Le Percot de Quinze Grammes localisé

Évidemment lorsque l’on meurt à 23 ans, la postérité ne retient pas grand-chose de la personne disparue. Du poète Jean Roger Bernard Arbousset, dit « Quinze Grammes », tué d’une balle à la guerre le 9 juin 1918, il ne subsistait qu’un ouvrage de poésie intitulé « Le livre de quinze grammes, caporal ». Il devait succéder à ce livre un autre recueil et un roman jamais retrouvés. Lorsque Éric Dussert publie en 2013 (aux éditions Obsidiane) un livre sur ce très jeune auteur, il mentionne également qu’aucun exemplaire du journal des tranchées, « Le Percot de Quinze Grammes », n’a  jamais été retrouvé. La BnF conserve 130 journaux de ce type, dont le « Case d’Armons » d’Apollinaire, mais pas celui-là. Or il se trouve qu’il y en a un, le numéro quatre, que la Bibliothèque de Besançon a numérisé. De surcroît il est consultable en ligne (1) et c’est une découverte.

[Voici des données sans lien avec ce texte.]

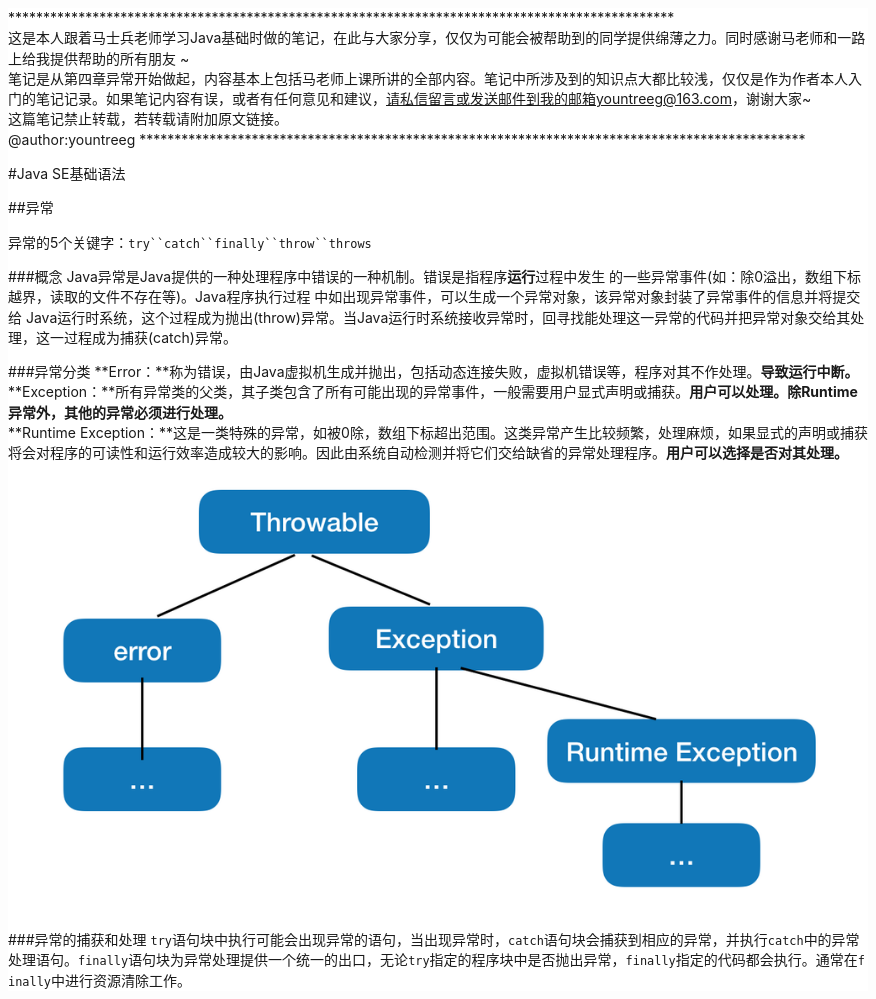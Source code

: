 \***********************************************************************************************  
这是本人跟着马士兵老师学习Java基础时做的笔记，在此与大家分享，仅仅为可能会被帮助到的同学提供绵薄之力。同时感谢马老师和一路上给我提供帮助的所有朋友 ~   
笔记是从第四章异常开始做起，内容基本上包括马老师上课所讲的全部内容。笔记中所涉及到的知识点大都比较浅，仅仅是作为作者本人入门的笔记记录。如果笔记内容有误，或者有任何意见和建议，请私信留言或发送邮件到我的邮箱yountreeg@163.com，谢谢大家~    
这篇笔记禁止转载，若转载请附加原文链接。  
@author:yountreeg
\***********************************************************************************************


#Java SE基础语法

##异常

异常的5个关键字：`try``catch``finally``throw``throws`  

###概念
Java异常是Java提供的一种处理程序中错误的一种机制。错误是指程序**运行**过程中发生
的一些异常事件(如：除0溢出，数组下标越界，读取的文件不存在等)。Java程序执行过程
中如出现异常事件，可以生成一个异常对象，该异常对象封装了异常事件的信息并将提交给
Java运行时系统，这个过程成为抛出(throw)异常。当Java运行时系统接收异常时，回寻找能处理这一异常的代码并把异常对象交给其处理，这一过程成为捕获(catch)异常。 

###异常分类
**Error：**称为错误，由Java虚拟机生成并抛出，包括动态连接失败，虚拟机错误等，程序对其不作处理。**导致运行中断。**  
**Exception：**所有异常类的父类，其子类包含了所有可能出现的异常事件，一般需要用户显式声明或捕获。**用户可以处理。除Runtime异常外，其他的异常必须进行处理。**  
**Runtime Exception：**这是一类特殊的异常，如被0除，数组下标超出范围。这类异常产生比较频繁，处理麻烦，如果显式的声明或捕获将会对程序的可读性和运行效率造成较大的影响。因此由系统自动检测并将它们交给缺省的异常处理程序。**用户可以选择是否对其处理。**  
![](https://raw.githubusercontent.com/yountreeg/note/master/javase/exception/exception.jpeg)  

###异常的捕获和处理
`try`语句块中执行可能会出现异常的语句，当出现异常时，`catch`语句块会捕获到相应的异常，并执行`catch`中的异常处理语句。`finally`语句块为异常处理提供一个统一的出口，无论`try`指定的程序块中是否抛出异常，`finally`指定的代码都会执行。通常在`finally`中进行资源清除工作。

Ce précieux exemplaire est due au collectionneur Charles Joseph Clerc qui « dans son testament en date du 14 avril 1945, a légué toutes ses collections à la Ville de
Besançon », ainsi que nous l’a précisé le conservateur de la bibliothèque Marie-Claire Waille. Son patrimoine comptait 232 titres de journaux de guerre pour la
période 1914-1919 dont le précieux « Percot ».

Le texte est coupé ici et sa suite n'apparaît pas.